With this in mind, some time ago I dreamed up the idea of “virtual conferences” in as an experiment that aims to bring together into one place the most interesting recorded seminars, webinars, conference talks and public lectures that are freely available, and present them as a series of themed mini-conferences. All of the videos in these collections are available on sites such as YouTube* and my role is just to curate them and present them in one place for convenience, as a showcase for some of the best research in biodiversity, evolutionary biology, ecology and conservation, very broadly defined, including inter-disciplinary and policy-related presentations. And just as at a conference, there’s an opportunity to discuss the talks in the comments section on each post and to provide links to other talks on the same topic.

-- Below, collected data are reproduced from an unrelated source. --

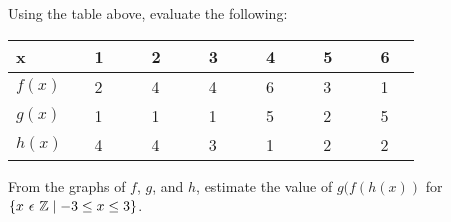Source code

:\documentclass[11pt,addpoints]{exam}
\begin{document}
\begin{questions}
	\question Using the table above, evaluate the following: %
	\begin{table}[]
		\begin{tabular}{|l|l|l|l|l|l|l|}
			\hline
			x$\quad$$\quad$ & $\quad$1$\quad$ & $\quad$2$\quad$ & $\quad$3$\quad$ & $\quad$4$\quad$ & $\quad$5$\quad$ & $\quad$6$\quad$ \\ \hline
			$f(x)$          & $\quad$2$\quad$ & $\quad$4$\quad$ & $\quad$4$\quad$ & $\quad$6$\quad$ & $\quad$3$\quad$ & $\quad$1$\quad$ \\ \hline
			$g(x)$          & $\quad$1$\quad$ & $\quad$1$\quad$ & $\quad$1$\quad$ & $\quad$5$\quad$ & $\quad$2$\quad$ & $\quad$5$\quad$ \\ \hline
			$h(x)$          & $\quad$4$\quad$ & $\quad$4$\quad$ & $\quad$3$\quad$ & $\quad$1$\quad$ & $\quad$2$\quad$ & $\quad$2$\quad$ \\ \hline
		\end{tabular}
	\end{table}
	\begin{multicols}{2}
	\end{multicols}

	\question From the graphs of $f$, $g$, and $h$, estimate the value of $g(f(h(x))$ for $\{x\hspace{0.125cm}\epsilon\hspace{0.125cm}\mathbb{Z} \mid -3\leq x\leq 3\}$. %
\end{questions}
\end{document}
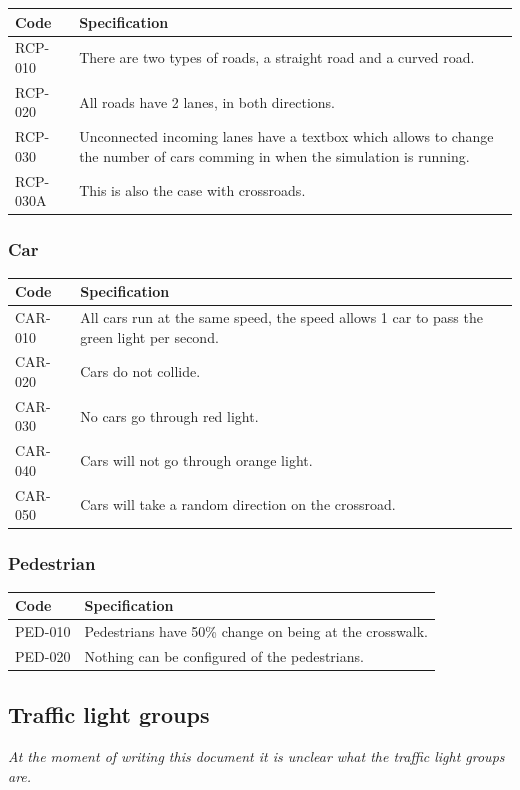 \begin{tabularx}{\textwidth}{|p{2cm}X|}\hline
	Code & Specification \\\hline
	RCP-010 & There are two types of roads, a straight road and a curved road.\\\hline
	RCP-020 & All roads have 2 lanes, in both directions.\\\hline
	RCP-030 & Unconnected incoming lanes have a textbox which allows to change the number of cars comming in when the simulation is running.\\\hline
	RCP-030A & This is also the case with crossroads.\\\hline
\end{tabularx}

\subsubsection{Car}
\begin{tabularx}{\textwidth}{|p{2cm}X|}\hline
	Code & Specification \\\hline
	CAR-010 & All cars run at the same speed, the speed allows 1 car to pass the green light per second.\\\hline
	CAR-020 & Cars do not collide.\\\hline
	CAR-030 & No cars go through red light.\\\hline
	CAR-040 & Cars will not go through orange light.\\\hline
	CAR-050 & Cars will take a random direction on the crossroad.\\\hline
\end{tabularx}

\subsubsection{Pedestrian}
\begin{tabularx}{\textwidth}{|p{2cm}X|}\hline
	Code & Specification \\\hline
	PED-010 & Pedestrians have 50\% change on being at the crosswalk.\\\hline
	PED-020 & Nothing can be configured of the pedestrians.\\\hline
\end{tabularx}

\subsection{Traffic light groups}
\textsl{At the moment of writing this document it is unclear what the traffic light groups are.}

As well as being a service to the research community and the wider public, I hope that these conferences will be a useful teaching resource at advanced undergraduate and postgraduate level.

If anyone is interested in guest-curating a set of presentations in their own subject area on this blog, please do get in touch and I’ll be happy to talk about it.

So here’s the first virtual conference, on (naturally) pollinators, pollination and flowers:

Judith Bronstein (University of Arizona)

The conservation biology of mutualism

Peter Crane (University of Chicago)

The origins of flowers

Jeffery Pettis (USDA Bee Research Laboratory, Maryland)

The role of pesticides in declining pollinator health

Linda Newstrom (Landcare Research, New Zealand)

Pollinator systems in New Zealand and sustainable farming fund

Mace Vaughan and Eric Mader (Xerces Society/USDA/University of Minnesota)

Pollinator habitat assessment and establishment on organic farms

Carlos Vergara, Rémy Vandame, and Peter Kevan (Universidad de las Americas-Puebla/El Colegio de la Frontera Sur/CANPOLIN)

Coffee pollination in the Americas

Claire Kremen (University of California, Berkeley)

Restoring pollinator communities in California’s agricultural landscapes

*I’m assuming that, as all of these videos are in the public domain, none of the presenters or copyright owners objects to them being presented here. If you do, please get in touch and I’ll remove it.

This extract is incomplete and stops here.